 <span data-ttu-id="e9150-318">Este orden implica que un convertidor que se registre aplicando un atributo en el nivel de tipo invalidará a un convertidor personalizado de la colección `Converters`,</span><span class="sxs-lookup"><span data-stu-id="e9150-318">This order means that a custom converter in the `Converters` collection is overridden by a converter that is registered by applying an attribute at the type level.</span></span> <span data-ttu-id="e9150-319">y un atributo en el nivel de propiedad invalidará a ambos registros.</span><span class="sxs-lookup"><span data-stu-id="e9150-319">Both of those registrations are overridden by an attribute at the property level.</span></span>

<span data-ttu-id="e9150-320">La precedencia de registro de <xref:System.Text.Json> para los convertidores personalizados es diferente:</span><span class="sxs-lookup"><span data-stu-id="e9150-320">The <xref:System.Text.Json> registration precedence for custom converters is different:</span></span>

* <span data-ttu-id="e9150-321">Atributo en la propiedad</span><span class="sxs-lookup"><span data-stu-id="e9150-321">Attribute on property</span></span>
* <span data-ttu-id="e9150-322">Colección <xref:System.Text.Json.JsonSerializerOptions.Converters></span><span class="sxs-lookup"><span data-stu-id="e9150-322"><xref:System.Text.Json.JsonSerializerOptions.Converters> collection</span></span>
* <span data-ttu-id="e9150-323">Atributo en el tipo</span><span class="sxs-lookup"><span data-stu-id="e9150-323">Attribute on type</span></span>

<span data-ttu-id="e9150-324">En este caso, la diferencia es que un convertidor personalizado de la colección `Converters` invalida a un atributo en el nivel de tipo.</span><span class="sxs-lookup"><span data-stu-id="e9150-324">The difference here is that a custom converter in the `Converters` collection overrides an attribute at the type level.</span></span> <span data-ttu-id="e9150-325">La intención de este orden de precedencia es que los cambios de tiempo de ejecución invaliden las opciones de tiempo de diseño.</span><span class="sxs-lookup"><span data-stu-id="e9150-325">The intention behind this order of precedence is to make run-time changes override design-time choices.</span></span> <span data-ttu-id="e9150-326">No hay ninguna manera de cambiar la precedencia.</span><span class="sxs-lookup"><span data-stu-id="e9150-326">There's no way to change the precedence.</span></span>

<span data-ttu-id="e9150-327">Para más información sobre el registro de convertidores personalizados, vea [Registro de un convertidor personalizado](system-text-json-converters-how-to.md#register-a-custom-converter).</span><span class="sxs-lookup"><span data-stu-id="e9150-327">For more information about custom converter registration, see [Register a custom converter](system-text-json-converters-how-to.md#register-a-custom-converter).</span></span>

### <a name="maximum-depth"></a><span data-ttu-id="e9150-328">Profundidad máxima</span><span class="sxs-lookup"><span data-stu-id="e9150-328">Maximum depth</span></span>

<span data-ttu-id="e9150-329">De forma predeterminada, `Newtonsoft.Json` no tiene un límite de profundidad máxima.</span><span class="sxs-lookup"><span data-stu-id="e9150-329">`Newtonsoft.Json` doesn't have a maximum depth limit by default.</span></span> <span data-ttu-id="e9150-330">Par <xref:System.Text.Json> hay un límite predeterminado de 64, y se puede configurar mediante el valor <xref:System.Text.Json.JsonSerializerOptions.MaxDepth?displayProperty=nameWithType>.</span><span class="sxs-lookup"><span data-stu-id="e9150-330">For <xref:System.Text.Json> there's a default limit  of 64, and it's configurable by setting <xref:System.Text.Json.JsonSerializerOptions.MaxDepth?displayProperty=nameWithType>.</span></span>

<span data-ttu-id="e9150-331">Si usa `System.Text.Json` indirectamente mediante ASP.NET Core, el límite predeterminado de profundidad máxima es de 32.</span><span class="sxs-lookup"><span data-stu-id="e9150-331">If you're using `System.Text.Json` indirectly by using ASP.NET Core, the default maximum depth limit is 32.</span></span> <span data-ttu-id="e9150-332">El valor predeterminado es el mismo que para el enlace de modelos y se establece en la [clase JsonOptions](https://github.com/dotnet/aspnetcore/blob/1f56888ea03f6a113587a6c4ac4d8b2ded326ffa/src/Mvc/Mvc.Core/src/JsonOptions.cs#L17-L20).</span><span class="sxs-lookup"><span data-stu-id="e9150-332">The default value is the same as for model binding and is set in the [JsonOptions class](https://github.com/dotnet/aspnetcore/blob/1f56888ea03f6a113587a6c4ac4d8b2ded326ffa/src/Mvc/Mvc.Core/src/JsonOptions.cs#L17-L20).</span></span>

→ WHAT IS EXPECTED
Nothing in the data above may be skipped; repeat it all exactly.

→ OUTPUT OF THE TASK
 <span data-ttu-id="e9150-318">Este orden implica que un convertidor que se registre aplicando un atributo en el nivel de tipo invalidará a un convertidor personalizado de la colección `Converters`,</span><span class="sxs-lookup"><span data-stu-id="e9150-318">This order means that a custom converter in the `Converters` collection is overridden by a converter that is registered by applying an attribute at the type level.</span></span> <span data-ttu-id="e9150-319">y un atributo en el nivel de propiedad invalidará a ambos registros.</span><span class="sxs-lookup"><span data-stu-id="e9150-319">Both of those registrations are overridden by an attribute at the property level.</span></span>

<span data-ttu-id="e9150-320">La precedencia de registro de <xref:System.Text.Json> para los convertidores personalizados es diferente:</span><span class="sxs-lookup"><span data-stu-id="e9150-320">The <xref:System.Text.Json> registration precedence for custom converters is different:</span></span>

* <span data-ttu-id="e9150-321">Atributo en la propiedad</span><span class="sxs-lookup"><span data-stu-id="e9150-321">Attribute on property</span></span>
* <span data-ttu-id="e9150-322">Colección <xref:System.Text.Json.JsonSerializerOptions.Converters></span><span class="sxs-lookup"><span data-stu-id="e9150-322"><xref:System.Text.Json.JsonSerializerOptions.Converters> collection</span></span>
* <span data-ttu-id="e9150-323">Atributo en el tipo</span><span class="sxs-lookup"><span data-stu-id="e9150-323">Attribute on type</span></span>

<span data-ttu-id="e9150-324">En este caso, la diferencia es que un convertidor personalizado de la colección `Converters` invalida a un atributo en el nivel de tipo.</span><span class="sxs-lookup"><span data-stu-id="e9150-324">The difference here is that a custom converter in the `Converters` collection overrides an attribute at the type level.</span></span> <span data-ttu-id="e9150-325">La intención de este orden de precedencia es que los cambios de tiempo de ejecución invaliden las opciones de tiempo de diseño.</span><span class="sxs-lookup"><span data-stu-id="e9150-325">The intention behind this order of precedence is to make run-time changes override design-time choices.</span></span> <span data-ttu-id="e9150-326">No hay ninguna manera de cambiar la precedencia.</span><span class="sxs-lookup"><span data-stu-id="e9150-326">There's no way to change the precedence.</span></span>

<span data-ttu-id="e9150-327">Para más información sobre el registro de convertidores personalizados, vea [Registro de un convertidor personalizado](system-text-json-converters-how-to.md#register-a-custom-converter).</span><span class="sxs-lookup"><span data-stu-id="e9150-327">For more information about custom converter registration, see [Register a custom converter](system-text-json-converters-how-to.md#register-a-custom-converter).</span></span>

### <a name="maximum-depth"></a><span data-ttu-id="e9150-328">Profundidad máxima</span><span class="sxs-lookup"><span data-stu-id="e9150-328">Maximum depth</span></span>

<span data-ttu-id="e9150-329">De forma predeterminada, `Newtonsoft.Json` no tiene un límite de profundidad máxima.</span><span class="sxs-lookup"><span data-stu-id="e9150-329">`Newtonsoft.Json` doesn't have a maximum depth limit by default.</span></span> <span data-ttu-id="e9150-330">Par <xref:System.Text.Json> hay un límite predeterminado de 64, y se puede configurar mediante el valor <xref:System.Text.Json.JsonSerializerOptions.MaxDepth?displayProperty=nameWithType>.</span><span class="sxs-lookup"><span data-stu-id="e9150-330">For <xref:System.Text.Json> there's a default limit  of 64, and it's configurable by setting <xref:System.Text.Json.JsonSerializerOptions.MaxDepth?displayProperty=nameWithType>.</span></span>

<span data-ttu-id="e9150-331">Si usa `System.Text.Json` indirectamente mediante ASP.NET Core, el límite predeterminado de profundidad máxima es de 32.</span><span class="sxs-lookup"><span data-stu-id="e9150-331">If you're using `System.Text.Json` indirectly by using ASP.NET Core, the default maximum depth limit is 32.</span></span> <span data-ttu-id="e9150-332">El valor predeterminado es el mismo que para el enlace de modelos y se establece en la [clase JsonOptions](https://github.com/dotnet/aspnetcore/blob/1f56888ea03f6a113587a6c4ac4d8b2ded326ffa/src/Mvc/Mvc.Core/src/JsonOptions.cs#L17-L20).</span><span class="sxs-lookup"><span data-stu-id="e9150-332">The default value is the same as for model binding and is set in the [JsonOptions class](https://github.com/dotnet/aspnetcore/blob/1f56888ea03f6a113587a6c4ac4d8b2ded326ffa/src/Mvc/Mvc.Core/src/JsonOptions.cs#L17-L20).</span></span>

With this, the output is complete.